Quote of the Day - You ain't gonna miss your water until your well runs dry.
Water is a precious resource in California, as it is in most western states. We guard it fiercely, and range wars have started over it. Where anarchy once existed, the Water Commission Act resolved - for the most part. Water law in California is mostly settled, but there was one remaining question answered earlier this month that may likely see one more appeal to the California Supreme Court.
Can a downstream landowner obtain a prescriptive rights to water superior to the upstream owner? Before I relate the answer to that question, it would be helpful to first understand the context of the question. In eastern Fresno County, the Brewers bought land in 1979, which was serviced by a spring a mile away on other property owned by the Murphys. Later in 2001, the State Regional Water Quality Control Board issued a permit allowing the Brewers to appropriate the water from the Murphy spring.
Those who follow water law quickly picked up on the year of purchase and the year the permit was granted. Both are post-1913. A pre-1914 water appropriation is usually the only way Californians can establish water rights.
Given this court opinion, Californians can obtain prescriptive water rights through adverse possession.

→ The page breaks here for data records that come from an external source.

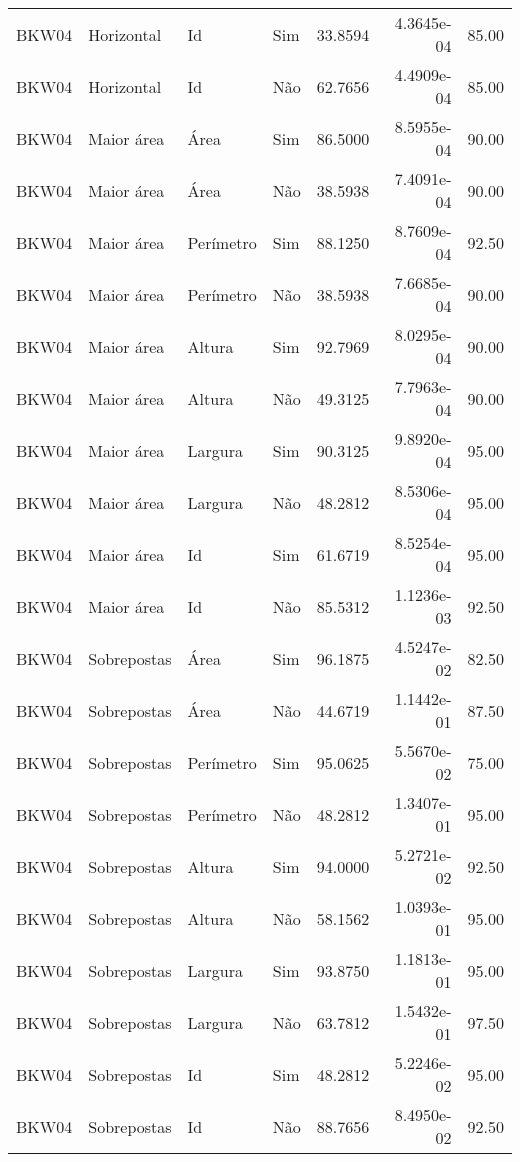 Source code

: \begin{tabular}{llllrrr}
    BKW04     & Horizontal  & Id        & Sim         & 33.8594      & 4.3645e-04 & 85.00    \\
    BKW04     & Horizontal  & Id        & Não         & 62.7656      & 4.4909e-04 & 85.00    \\
    BKW04     & Maior área  & Área      & Sim         & 86.5000      & 8.5955e-04 & 90.00    \\
    BKW04     & Maior área  & Área      & Não         & 38.5938      & 7.4091e-04 & 90.00    \\
    BKW04     & Maior área  & Perímetro & Sim         & 88.1250      & 8.7609e-04 & 92.50    \\
    BKW04     & Maior área  & Perímetro & Não         & 38.5938      & 7.6685e-04 & 90.00    \\
    BKW04     & Maior área  & Altura    & Sim         & 92.7969      & 8.0295e-04 & 90.00    \\
    BKW04     & Maior área  & Altura    & Não         & 49.3125      & 7.7963e-04 & 90.00    \\
    BKW04     & Maior área  & Largura   & Sim         & 90.3125      & 9.8920e-04 & 95.00    \\
    BKW04     & Maior área  & Largura   & Não         & 48.2812      & 8.5306e-04 & 95.00    \\
    BKW04     & Maior área  & Id        & Sim         & 61.6719      & 8.5254e-04 & 95.00    \\
    BKW04     & Maior área  & Id        & Não         & 85.5312      & 1.1236e-03 & 92.50    \\
    BKW04     & Sobrepostas & Área      & Sim         & 96.1875      & 4.5247e-02 & 82.50    \\
    BKW04     & Sobrepostas & Área      & Não         & 44.6719      & 1.1442e-01 & 87.50    \\
    BKW04     & Sobrepostas & Perímetro & Sim         & 95.0625      & 5.5670e-02 & 75.00    \\
    BKW04     & Sobrepostas & Perímetro & Não         & 48.2812      & 1.3407e-01 & 95.00    \\
    BKW04     & Sobrepostas & Altura    & Sim         & 94.0000      & 5.2721e-02 & 92.50    \\
    BKW04     & Sobrepostas & Altura    & Não         & 58.1562      & 1.0393e-01 & 95.00    \\
    BKW04     & Sobrepostas & Largura   & Sim         & 93.8750      & 1.1813e-01 & 95.00    \\
    BKW04     & Sobrepostas & Largura   & Não         & 63.7812      & 1.5432e-01 & 97.50    \\
    BKW04     & Sobrepostas & Id        & Sim         & 48.2812      & 5.2246e-02 & 95.00    \\
    BKW04     & Sobrepostas & Id        & Não         & 88.7656      & 8.4950e-02 & 92.50    \\
    \hline
\end{tabular}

To establish this right, the person making the claim must show that that the use of the water is (1) actual, (2) open and notorious, (3) hostile and adverse to the original owner, (4) continuous and uninterrupted, (5) under a claim of right, (6) for the statutory period of five years. Here, the Brewers met all five requirements. They established point number five by reason of the SWRCB permit.
Note, however, that you cannot make a claim for adverse possession against the government. This method of appropriating water without a pre-1914 existing water right applies only between private parties on both sides.